### Data provided
====

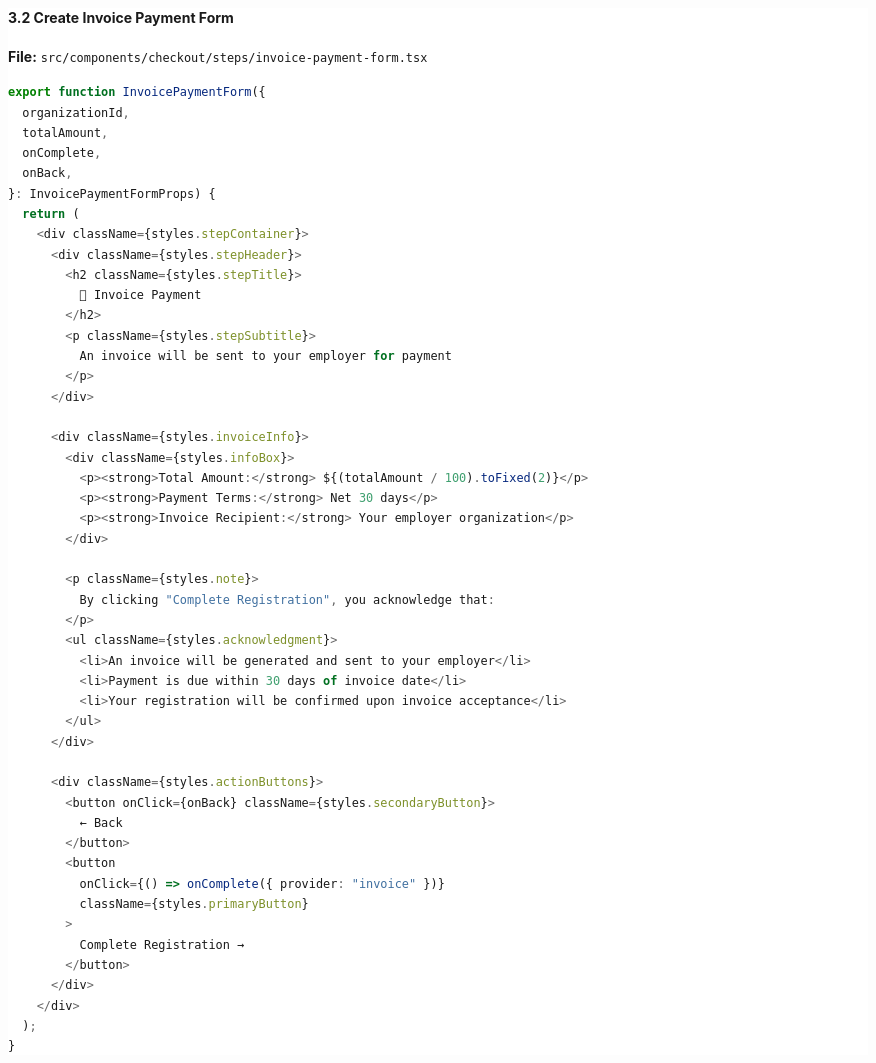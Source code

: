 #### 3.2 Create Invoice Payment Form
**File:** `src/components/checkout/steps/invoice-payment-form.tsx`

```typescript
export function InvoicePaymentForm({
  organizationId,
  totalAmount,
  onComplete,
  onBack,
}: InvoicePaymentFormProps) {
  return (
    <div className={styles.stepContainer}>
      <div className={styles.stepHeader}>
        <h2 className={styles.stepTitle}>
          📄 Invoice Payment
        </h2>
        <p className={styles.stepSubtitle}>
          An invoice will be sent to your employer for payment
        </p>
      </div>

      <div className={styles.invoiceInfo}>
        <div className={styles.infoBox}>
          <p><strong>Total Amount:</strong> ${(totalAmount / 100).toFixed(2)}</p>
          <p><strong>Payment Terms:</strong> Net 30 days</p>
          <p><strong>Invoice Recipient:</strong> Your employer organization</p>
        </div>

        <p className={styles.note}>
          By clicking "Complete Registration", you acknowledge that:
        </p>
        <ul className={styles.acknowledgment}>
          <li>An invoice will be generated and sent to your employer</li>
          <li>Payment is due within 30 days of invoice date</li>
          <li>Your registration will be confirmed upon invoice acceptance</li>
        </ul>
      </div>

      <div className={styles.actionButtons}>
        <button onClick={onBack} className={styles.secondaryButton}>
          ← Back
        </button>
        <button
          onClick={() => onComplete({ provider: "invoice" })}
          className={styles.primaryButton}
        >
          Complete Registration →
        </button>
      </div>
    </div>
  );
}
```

====

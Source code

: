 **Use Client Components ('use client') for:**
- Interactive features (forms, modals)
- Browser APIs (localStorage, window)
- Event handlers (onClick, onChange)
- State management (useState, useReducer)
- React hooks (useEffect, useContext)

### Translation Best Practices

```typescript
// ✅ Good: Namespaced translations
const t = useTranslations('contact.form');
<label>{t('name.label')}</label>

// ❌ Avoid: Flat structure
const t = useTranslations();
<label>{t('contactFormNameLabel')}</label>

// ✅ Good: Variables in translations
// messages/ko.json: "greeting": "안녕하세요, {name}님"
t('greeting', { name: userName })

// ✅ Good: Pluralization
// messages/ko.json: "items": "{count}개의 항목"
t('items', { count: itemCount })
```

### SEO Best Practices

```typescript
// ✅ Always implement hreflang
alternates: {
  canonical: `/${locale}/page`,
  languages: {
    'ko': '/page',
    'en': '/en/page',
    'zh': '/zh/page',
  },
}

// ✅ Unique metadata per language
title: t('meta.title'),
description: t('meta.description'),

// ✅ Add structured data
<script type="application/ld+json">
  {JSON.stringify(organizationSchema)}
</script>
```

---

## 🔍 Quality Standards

====

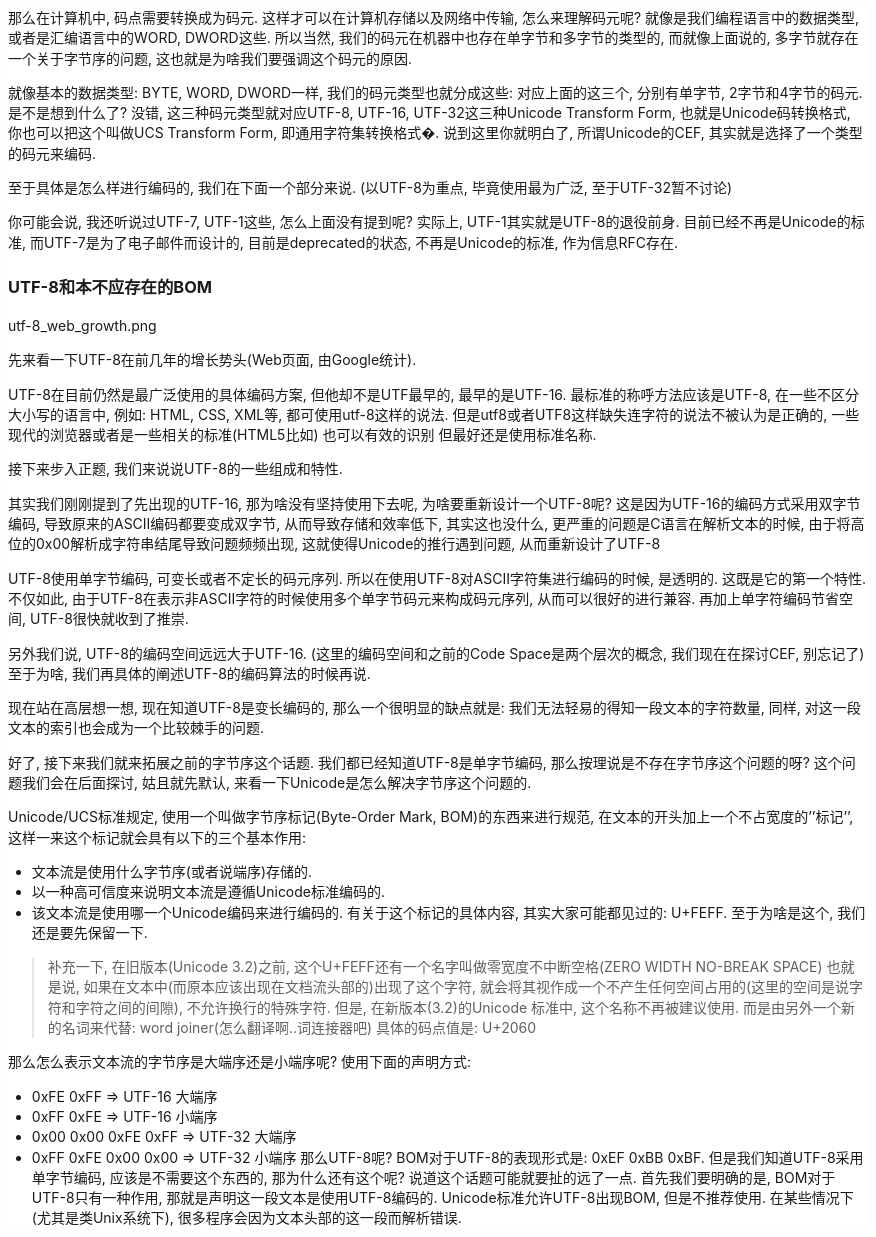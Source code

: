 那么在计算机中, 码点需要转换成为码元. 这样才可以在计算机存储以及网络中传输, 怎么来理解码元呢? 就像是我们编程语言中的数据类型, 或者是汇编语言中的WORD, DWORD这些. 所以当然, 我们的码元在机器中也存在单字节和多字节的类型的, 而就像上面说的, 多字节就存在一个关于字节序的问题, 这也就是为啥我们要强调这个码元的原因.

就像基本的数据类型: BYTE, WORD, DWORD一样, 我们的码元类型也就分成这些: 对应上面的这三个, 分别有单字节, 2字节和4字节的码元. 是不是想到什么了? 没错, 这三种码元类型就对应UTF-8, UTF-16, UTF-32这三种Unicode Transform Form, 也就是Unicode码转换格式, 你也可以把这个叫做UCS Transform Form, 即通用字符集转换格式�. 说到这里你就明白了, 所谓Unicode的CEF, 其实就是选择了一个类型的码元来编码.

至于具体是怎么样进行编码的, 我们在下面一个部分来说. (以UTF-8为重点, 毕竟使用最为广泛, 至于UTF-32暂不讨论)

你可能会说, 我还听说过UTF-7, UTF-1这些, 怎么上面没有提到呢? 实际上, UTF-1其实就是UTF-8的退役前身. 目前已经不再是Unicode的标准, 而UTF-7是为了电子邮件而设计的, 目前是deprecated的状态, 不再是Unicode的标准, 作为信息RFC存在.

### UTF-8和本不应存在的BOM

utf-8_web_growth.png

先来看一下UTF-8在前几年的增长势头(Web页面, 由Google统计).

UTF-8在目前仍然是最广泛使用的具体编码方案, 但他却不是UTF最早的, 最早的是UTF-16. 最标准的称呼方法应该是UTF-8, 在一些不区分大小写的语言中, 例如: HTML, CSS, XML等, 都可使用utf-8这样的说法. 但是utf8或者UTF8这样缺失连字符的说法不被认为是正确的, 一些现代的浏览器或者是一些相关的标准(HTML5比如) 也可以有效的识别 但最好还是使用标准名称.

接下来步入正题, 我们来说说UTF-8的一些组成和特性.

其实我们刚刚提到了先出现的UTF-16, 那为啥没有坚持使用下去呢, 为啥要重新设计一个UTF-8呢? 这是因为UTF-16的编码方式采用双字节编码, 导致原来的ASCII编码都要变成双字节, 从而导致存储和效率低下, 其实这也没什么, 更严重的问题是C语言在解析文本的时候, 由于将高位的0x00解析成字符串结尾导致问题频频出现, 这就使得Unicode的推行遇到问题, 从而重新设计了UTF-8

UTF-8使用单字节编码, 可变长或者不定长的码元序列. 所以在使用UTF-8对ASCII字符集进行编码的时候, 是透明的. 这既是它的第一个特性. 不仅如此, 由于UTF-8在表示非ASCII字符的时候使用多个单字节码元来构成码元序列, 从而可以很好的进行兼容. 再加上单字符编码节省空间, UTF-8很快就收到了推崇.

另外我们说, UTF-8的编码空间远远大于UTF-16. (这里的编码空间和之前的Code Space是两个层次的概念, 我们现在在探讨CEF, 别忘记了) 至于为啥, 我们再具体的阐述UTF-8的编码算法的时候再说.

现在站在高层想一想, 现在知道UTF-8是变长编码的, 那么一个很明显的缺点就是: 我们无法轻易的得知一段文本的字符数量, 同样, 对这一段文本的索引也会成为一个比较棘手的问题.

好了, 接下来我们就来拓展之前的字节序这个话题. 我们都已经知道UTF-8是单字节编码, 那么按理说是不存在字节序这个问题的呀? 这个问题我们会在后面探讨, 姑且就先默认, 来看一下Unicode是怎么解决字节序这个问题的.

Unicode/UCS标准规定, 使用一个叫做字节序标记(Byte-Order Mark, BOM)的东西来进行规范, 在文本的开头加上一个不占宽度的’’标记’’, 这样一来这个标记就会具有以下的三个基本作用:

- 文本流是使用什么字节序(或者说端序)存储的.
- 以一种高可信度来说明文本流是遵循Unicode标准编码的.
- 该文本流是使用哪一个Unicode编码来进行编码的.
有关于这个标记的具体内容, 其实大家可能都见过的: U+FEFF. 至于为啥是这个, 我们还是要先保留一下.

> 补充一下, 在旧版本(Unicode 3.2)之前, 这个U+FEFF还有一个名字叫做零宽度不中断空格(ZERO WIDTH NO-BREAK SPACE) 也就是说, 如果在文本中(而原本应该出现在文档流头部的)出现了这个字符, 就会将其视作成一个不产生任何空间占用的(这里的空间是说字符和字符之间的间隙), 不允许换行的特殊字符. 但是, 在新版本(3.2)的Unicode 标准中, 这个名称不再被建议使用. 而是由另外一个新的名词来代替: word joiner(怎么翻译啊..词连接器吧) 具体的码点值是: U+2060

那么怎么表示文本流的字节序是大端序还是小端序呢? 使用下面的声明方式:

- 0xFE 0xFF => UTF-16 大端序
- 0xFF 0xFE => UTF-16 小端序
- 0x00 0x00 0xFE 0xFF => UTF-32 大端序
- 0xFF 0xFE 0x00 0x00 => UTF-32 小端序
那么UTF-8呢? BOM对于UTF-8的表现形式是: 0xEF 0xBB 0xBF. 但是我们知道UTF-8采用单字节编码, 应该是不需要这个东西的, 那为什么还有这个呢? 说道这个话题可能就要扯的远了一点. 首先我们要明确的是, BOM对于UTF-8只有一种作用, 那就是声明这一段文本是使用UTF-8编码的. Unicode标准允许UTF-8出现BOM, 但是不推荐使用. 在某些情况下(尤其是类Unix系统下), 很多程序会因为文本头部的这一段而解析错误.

====

### Your task
Taking the entries above, print exactly the lines starting at the line with "而就像上面说的, 多字节就存在一个关于字节序的问题, 这也就是为啥我们要强调这个码元的原因." and ending at the line with "我们无法轻易的得知一段文本的字符数量, 同样, 对这一段文本的索引也会成为一个比较棘手的问题.", both included.

### Your response
: 那么在计算机中, 码点需要转换成为码元. 这样才可以在计算机存储以及网络中传输, 怎么来理解码元呢? 就像是我们编程语言中的数据类型, 或者是汇编语言中的WORD, DWORD这些. 所以当然, 我们的码元在机器中也存在单字节和多字节的类型的, 而就像上面说的, 多字节就存在一个关于字节序的问题, 这也就是为啥我们要强调这个码元的原因.

就像基本的数据类型: BYTE, WORD, DWORD一样, 我们的码元类型也就分成这些: 对应上面的这三个, 分别有单字节, 2字节和4字节的码元. 是不是想到什么了? 没错, 这三种码元类型就对应UTF-8, UTF-16, UTF-32这三种Unicode Transform Form, 也就是Unicode码转换格式, 你也可以把这个叫做UCS Transform Form, 即通用字符集转换格式�. 说到这里你就明白了, 所谓Unicode的CEF, 其实就是选择了一个类型的码元来编码.

至于具体是怎么样进行编码的, 我们在下面一个部分来说. (以UTF-8为重点, 毕竟使用最为广泛, 至于UTF-32暂不讨论)

你可能会说, 我还听说过UTF-7, UTF-1这些, 怎么上面没有提到呢? 实际上, UTF-1其实就是UTF-8的退役前身. 目前已经不再是Unicode的标准, 而UTF-7是为了电子邮件而设计的, 目前是deprecated的状态, 不再是Unicode的标准, 作为信息RFC存在.

### UTF-8和本不应存在的BOM

utf-8_web_growth.png

先来看一下UTF-8在前几年的增长势头(Web页面, 由Google统计).

UTF-8在目前仍然是最广泛使用的具体编码方案, 但他却不是UTF最早的, 最早的是UTF-16. 最标准的称呼方法应该是UTF-8, 在一些不区分大小写的语言中, 例如: HTML, CSS, XML等, 都可使用utf-8这样的说法. 但是utf8或者UTF8这样缺失连字符的说法不被认为是正确的, 一些现代的浏览器或者是一些相关的标准(HTML5比如) 也可以有效的识别 但最好还是使用标准名称.

接下来步入正题, 我们来说说UTF-8的一些组成和特性.

其实我们刚刚提到了先出现的UTF-16, 那为啥没有坚持使用下去呢, 为啥要重新设计一个UTF-8呢? 这是因为UTF-16的编码方式采用双字节编码, 导致原来的ASCII编码都要变成双字节, 从而导致存储和效率低下, 其实这也没什么, 更严重的问题是C语言在解析文本的时候, 由于将高位的0x00解析成字符串结尾导致问题频频出现, 这就使得Unicode的推行遇到问题, 从而重新设计了UTF-8

UTF-8使用单字节编码, 可变长或者不定长的码元序列. 所以在使用UTF-8对ASCII字符集进行编码的时候, 是透明的. 这既是它的第一个特性. 不仅如此, 由于UTF-8在表示非ASCII字符的时候使用多个单字节码元来构成码元序列, 从而可以很好的进行兼容. 再加上单字符编码节省空间, UTF-8很快就收到了推崇.

另外我们说, UTF-8的编码空间远远大于UTF-16. (这里的编码空间和之前的Code Space是两个层次的概念, 我们现在在探讨CEF, 别忘记了) 至于为啥, 我们再具体的阐述UTF-8的编码算法的时候再说.

现在站在高层想一想, 现在知道UTF-8是变长编码的, 那么一个很明显的缺点就是: 我们无法轻易的得知一段文本的字符数量, 同样, 对这一段文本的索引也会成为一个比较棘手的问题.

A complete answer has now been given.